Each line of the material below with the word "Deployer" is to be reported.
◇ ◇ ◇
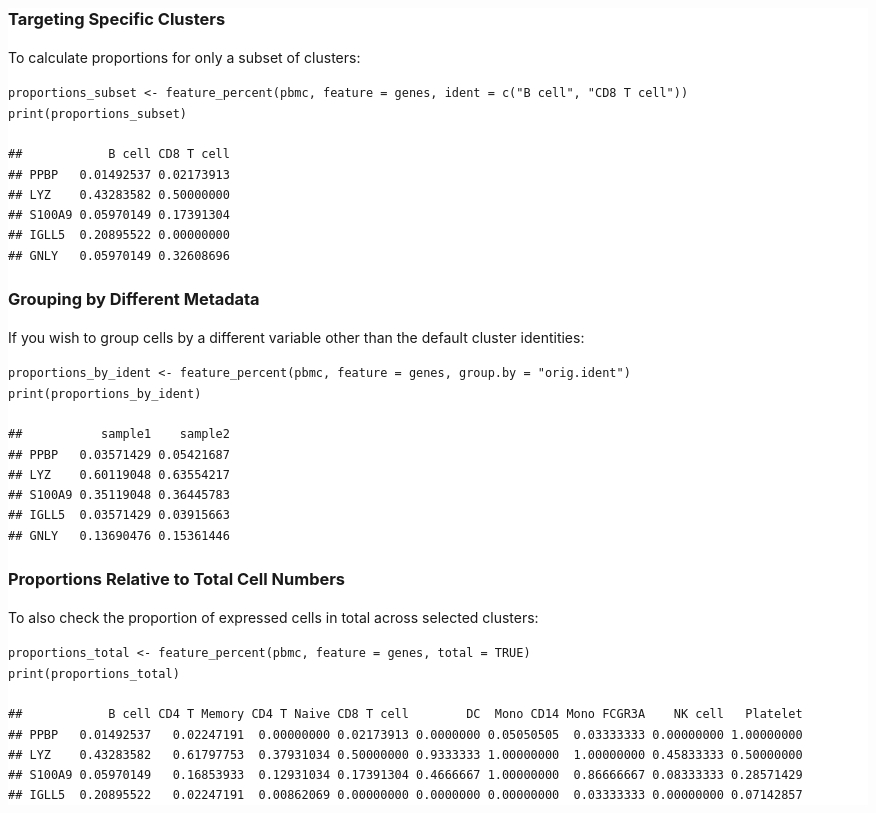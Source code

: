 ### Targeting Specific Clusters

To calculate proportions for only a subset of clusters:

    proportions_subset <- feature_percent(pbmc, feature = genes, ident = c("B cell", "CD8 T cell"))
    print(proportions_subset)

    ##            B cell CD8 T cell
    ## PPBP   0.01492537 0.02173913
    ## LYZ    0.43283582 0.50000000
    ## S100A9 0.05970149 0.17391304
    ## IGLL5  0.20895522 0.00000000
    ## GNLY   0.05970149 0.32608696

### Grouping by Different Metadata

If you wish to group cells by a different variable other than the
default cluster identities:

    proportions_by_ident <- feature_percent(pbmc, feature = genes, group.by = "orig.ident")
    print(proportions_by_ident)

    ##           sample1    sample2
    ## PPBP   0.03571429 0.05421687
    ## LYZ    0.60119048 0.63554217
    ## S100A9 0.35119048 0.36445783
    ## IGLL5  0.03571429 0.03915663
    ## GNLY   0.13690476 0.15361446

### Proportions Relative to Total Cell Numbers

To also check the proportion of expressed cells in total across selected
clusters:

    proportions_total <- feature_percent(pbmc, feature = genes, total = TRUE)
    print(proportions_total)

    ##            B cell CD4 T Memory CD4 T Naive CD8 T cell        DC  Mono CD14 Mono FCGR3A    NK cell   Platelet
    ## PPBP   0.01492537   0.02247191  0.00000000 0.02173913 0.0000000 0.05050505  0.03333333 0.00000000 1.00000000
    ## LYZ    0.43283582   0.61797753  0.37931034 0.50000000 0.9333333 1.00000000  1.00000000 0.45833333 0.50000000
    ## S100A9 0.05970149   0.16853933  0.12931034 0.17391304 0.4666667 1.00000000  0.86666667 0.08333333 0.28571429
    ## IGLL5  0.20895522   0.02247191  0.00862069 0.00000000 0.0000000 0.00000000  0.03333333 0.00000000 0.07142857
◇ ◇ ◇
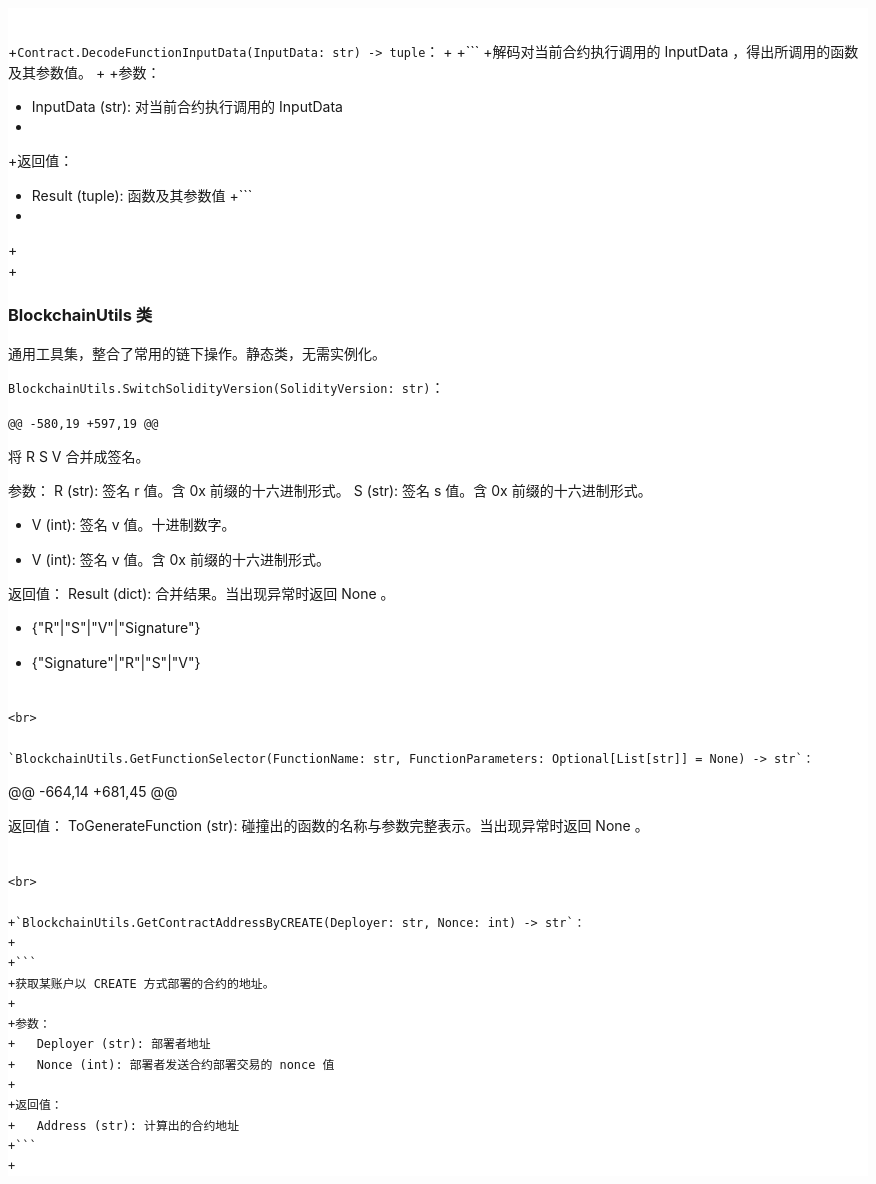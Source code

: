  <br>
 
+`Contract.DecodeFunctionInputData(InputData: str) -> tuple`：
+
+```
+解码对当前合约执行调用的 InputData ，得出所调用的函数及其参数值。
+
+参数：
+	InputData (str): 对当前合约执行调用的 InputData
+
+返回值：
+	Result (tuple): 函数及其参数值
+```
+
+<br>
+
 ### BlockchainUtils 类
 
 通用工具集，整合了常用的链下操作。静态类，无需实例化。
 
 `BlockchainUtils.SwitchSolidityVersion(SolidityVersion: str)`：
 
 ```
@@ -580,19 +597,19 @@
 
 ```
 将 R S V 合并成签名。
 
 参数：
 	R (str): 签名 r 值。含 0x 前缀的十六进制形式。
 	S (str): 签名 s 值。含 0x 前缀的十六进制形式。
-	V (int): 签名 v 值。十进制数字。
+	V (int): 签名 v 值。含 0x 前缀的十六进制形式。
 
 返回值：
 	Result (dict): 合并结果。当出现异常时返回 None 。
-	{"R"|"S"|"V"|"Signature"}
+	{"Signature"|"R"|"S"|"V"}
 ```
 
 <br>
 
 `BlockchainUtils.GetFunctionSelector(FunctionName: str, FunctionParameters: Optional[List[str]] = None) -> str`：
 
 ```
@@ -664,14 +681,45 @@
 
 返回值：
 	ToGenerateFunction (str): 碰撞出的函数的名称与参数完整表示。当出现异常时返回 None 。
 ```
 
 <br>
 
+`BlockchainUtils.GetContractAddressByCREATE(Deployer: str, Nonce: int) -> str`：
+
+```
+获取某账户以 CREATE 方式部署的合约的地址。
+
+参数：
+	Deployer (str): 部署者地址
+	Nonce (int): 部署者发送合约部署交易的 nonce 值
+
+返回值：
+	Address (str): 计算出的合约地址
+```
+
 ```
◇ ◇ ◇
- Response for this exercise
+`BlockchainUtils.GetContractAddressByCREATE(Deployer: str, Nonce: int) -> str`：
+	Deployer (str): 部署者地址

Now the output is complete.